Instructions for the task
Only the lines from the first line of the data through the line containing "In **Mocad**, Parts" belong in the answer, transcribed exactly; pictures do not.

(Dataset entries)
══════════

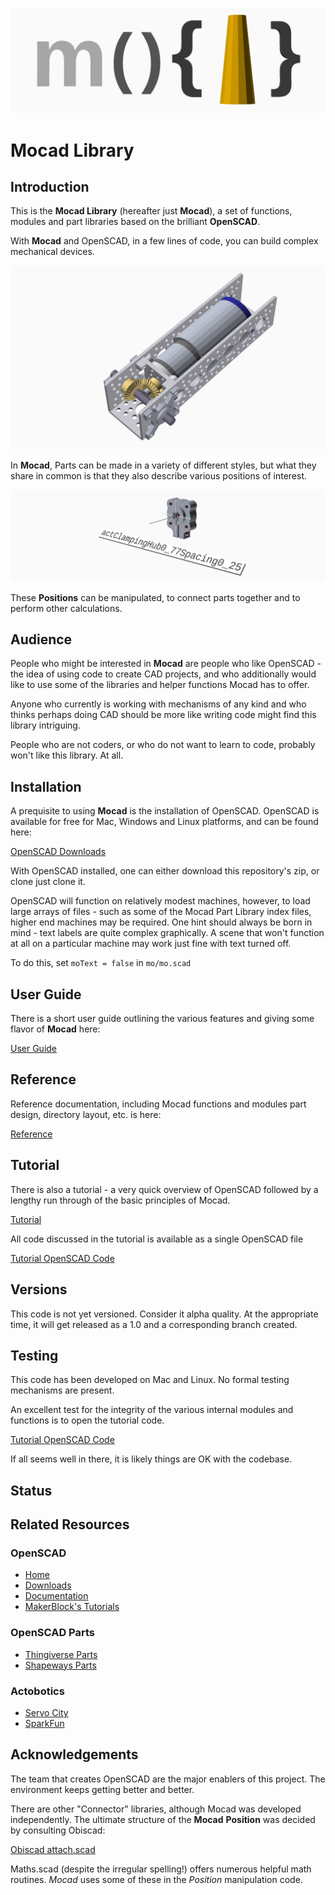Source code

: ![](doc/images/mocadLogoLarge.png)

# Mocad Library

## Introduction

This is the **Mocad Library** (hereafter just **Mocad**), a set of functions, modules and part libraries based on the brilliant **OpenSCAD**.

With **Mocad** and OpenSCAD, in a few lines of code, you can build complex mechanical devices.

![](doc/images/actobotics_bevel_gear_mechanism.png)

In **Mocad**, Parts can be made in a variety of different styles, but what they share in common is that they also describe various positions of interest.

![](doc/images/actobotics_clamp_hub.png)

These **Positions** can be manipulated, to connect parts together and to perform other calculations.

## Audience

People who might be interested in **Mocad** are people who like OpenSCAD - the idea of using code to create CAD projects, and who additionally would like to use some of the libraries and helper functions Mocad has to offer.

Anyone who currently is working with mechanisms of any kind and who thinks perhaps doing CAD should be more like writing code might find this library intriguing.

People who are not coders, or who do not want to learn to code, probably won't like this library.  At all.

## Installation

A prequisite to using **Mocad** is the installation of OpenSCAD.  OpenSCAD is available for free for Mac, Windows and Linux platforms, and can be found here:

[OpenSCAD Downloads](http://www.openscad.org/downloads.html)

With OpenSCAD installed, one can either download this repository's zip, or clone just clone it.

OpenSCAD will function on relatively modest machines, however, to load large arrays of files - such as some of the Mocad Part Library index files, higher end machines may be required.  One hint should always be born in mind - text labels are quite complex graphically.  A scene that won't function at all on a particular machine may work just fine with text turned off.

To do this, set ```moText = false``` in ```mo/mo.scad```

## User Guide

There is a short user guide outlining the various features and giving some flavor of **Mocad** here:

[User Guide](doc/userguide.md)

## Reference

Reference documentation, including Mocad functions and modules part design, directory layout, etc. is here:

[Reference](doc/reference.md)

## Tutorial

There is also a tutorial - a very quick overview of OpenSCAD followed by a lengthy run through of the basic principles of Mocad.

[Tutorial](tutorial/tutorial.md)

All code discussed in the tutorial is available as a single OpenSCAD file

[Tutorial OpenSCAD Code](tutorial/moTutorial.scad)

## Versions

This code is not yet versioned.  Consider it alpha quality.  At the appropriate time, it will get released as a 1.0 and a corresponding branch created.

## Testing

This code has been developed on Mac and Linux.  No formal testing mechanisms are present.  

An excellent test for the integrity of the various internal modules and functions is to open the tutorial code.  

[Tutorial OpenSCAD Code](tutorial/moTutorial.scad)

If all seems well in there, it is likely things are OK with the codebase.

## Status



## Related Resources

### OpenSCAD
- [Home](http://www.openscad.org)
- [Downloads](http://www.openscad.org/downloads.html)
- [Documentation](http://www.openscad.org/documentation.html)
- [MakerBlock's Tutorials](http://www.makerbot.com/tutorials/openscad-tutorials)

### OpenSCAD Parts
- [Thingiverse Parts](http://www.thingiverse.com/openscad/collections/libraries)
- [Shapeways Parts](http://www.shapeways.com/search?q=openscad)

### Actobotics
- [Servo City](https://www.servocity.com/html/actoboticstm.html)
- [SparkFun](https://www.sparkfun.com/actobotics)

## Acknowledgements

The team that creates OpenSCAD are the major enablers of this project.  The environment keeps getting better and better.

There are other "Connector" libraries, although Mocad was developed independently.  The ultimate structure of the **Mocad** **Position** was decided by consulting Obiscad:

[Obiscad attach.scad](https://github.com/Obijuan/obiscad/blob/master/obiscad/attach.scad)

Maths.scad (despite the irregular spelling!) offers numerous helpful math routines.  *Mocad* uses some of these in the *Position* manipulation code.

══════════

Solution for this exercise
Source code

: ![](doc/images/mocadLogoLarge.png)

# Mocad Library

## Introduction

This is the **Mocad Library** (hereafter just **Mocad**), a set of functions, modules and part libraries based on the brilliant **OpenSCAD**.

With **Mocad** and OpenSCAD, in a few lines of code, you can build complex mechanical devices.

![](doc/images/actobotics_bevel_gear_mechanism.png)

In **Mocad**, Parts can be made in a variety of different styles, but what they share in common is that they also describe various positions of interest.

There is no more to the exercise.